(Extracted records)
════════════════

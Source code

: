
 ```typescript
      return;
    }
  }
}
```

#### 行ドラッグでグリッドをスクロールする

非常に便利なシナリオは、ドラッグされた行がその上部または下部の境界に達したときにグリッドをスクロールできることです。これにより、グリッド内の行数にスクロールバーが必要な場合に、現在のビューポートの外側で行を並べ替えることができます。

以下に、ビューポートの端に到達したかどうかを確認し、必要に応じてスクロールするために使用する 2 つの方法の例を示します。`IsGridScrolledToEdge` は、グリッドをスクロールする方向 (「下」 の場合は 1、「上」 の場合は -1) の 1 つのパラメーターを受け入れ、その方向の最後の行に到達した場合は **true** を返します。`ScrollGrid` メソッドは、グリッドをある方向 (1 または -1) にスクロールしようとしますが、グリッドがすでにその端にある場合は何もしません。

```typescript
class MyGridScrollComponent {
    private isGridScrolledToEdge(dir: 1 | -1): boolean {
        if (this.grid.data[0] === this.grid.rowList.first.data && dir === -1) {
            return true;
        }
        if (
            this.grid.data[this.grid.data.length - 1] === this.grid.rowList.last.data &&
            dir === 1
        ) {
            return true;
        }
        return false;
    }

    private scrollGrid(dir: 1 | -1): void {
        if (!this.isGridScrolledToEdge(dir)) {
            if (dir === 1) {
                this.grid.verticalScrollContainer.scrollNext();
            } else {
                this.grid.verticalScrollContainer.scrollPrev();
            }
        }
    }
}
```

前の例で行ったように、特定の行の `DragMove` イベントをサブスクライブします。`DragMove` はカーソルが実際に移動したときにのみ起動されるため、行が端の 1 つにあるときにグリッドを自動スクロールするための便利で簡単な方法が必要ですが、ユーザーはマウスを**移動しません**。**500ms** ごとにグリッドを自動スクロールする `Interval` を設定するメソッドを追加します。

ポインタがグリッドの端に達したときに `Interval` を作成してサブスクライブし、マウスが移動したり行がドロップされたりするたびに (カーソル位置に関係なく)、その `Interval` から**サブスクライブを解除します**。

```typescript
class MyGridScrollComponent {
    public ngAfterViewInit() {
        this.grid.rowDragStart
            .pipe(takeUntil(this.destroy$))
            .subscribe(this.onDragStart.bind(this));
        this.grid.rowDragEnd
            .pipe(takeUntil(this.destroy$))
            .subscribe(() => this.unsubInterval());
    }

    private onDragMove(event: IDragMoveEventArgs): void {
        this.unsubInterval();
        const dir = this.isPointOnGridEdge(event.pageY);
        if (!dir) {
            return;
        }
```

════════════════

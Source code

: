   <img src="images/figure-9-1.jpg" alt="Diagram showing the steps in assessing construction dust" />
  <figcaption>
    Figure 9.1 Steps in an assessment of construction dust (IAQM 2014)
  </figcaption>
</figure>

════════════════

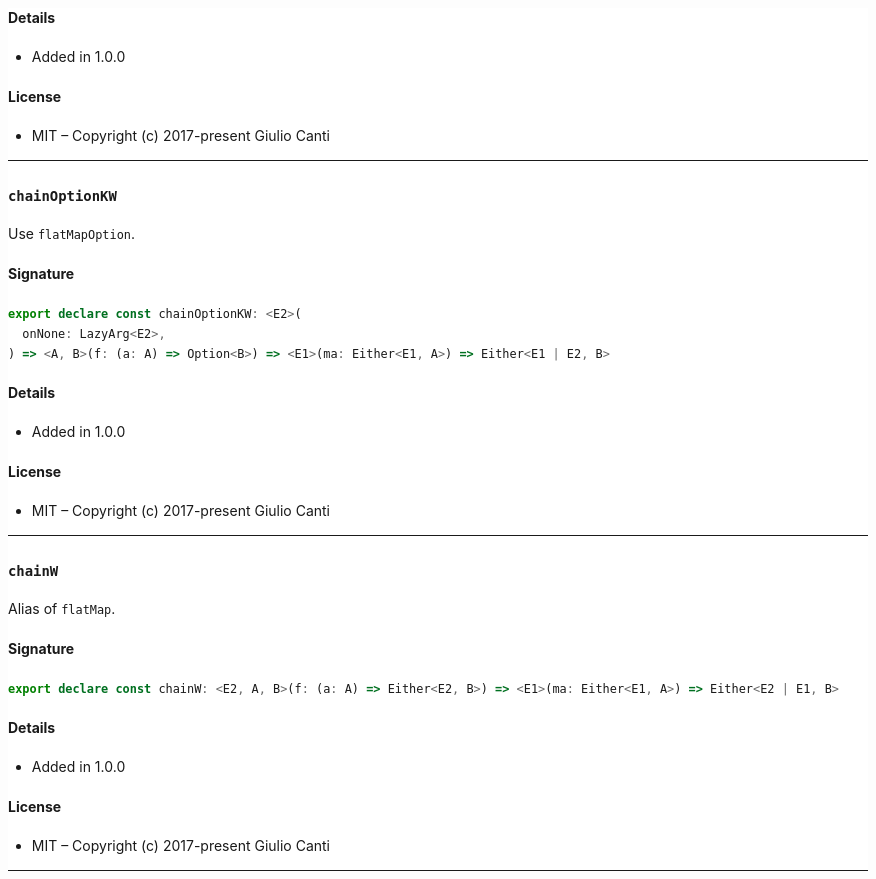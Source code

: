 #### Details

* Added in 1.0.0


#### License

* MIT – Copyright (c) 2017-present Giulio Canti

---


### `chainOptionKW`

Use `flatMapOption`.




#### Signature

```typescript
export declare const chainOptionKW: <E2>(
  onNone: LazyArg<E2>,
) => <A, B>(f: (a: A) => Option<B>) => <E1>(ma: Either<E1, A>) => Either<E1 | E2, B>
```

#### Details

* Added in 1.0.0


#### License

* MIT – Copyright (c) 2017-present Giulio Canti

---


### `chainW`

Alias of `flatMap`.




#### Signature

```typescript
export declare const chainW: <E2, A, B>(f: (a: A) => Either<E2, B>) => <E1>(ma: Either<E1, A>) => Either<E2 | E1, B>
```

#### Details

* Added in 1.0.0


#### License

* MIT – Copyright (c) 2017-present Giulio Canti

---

════════════════

**Task to carry out**
Within the data above, find the lines that contain the word "Either" and copy each of them.

**Your response**
) => <A, B>(f: (a: A) => Option<B>) => <E1>(ma: Either<E1, A>) => Either<E1 | E2, B>
export declare const chainW: <E2, A, B>(f: (a: A) => Either<E2, B>) => <E1>(ma: Either<E1, A>) => Either<E2 | E1, B>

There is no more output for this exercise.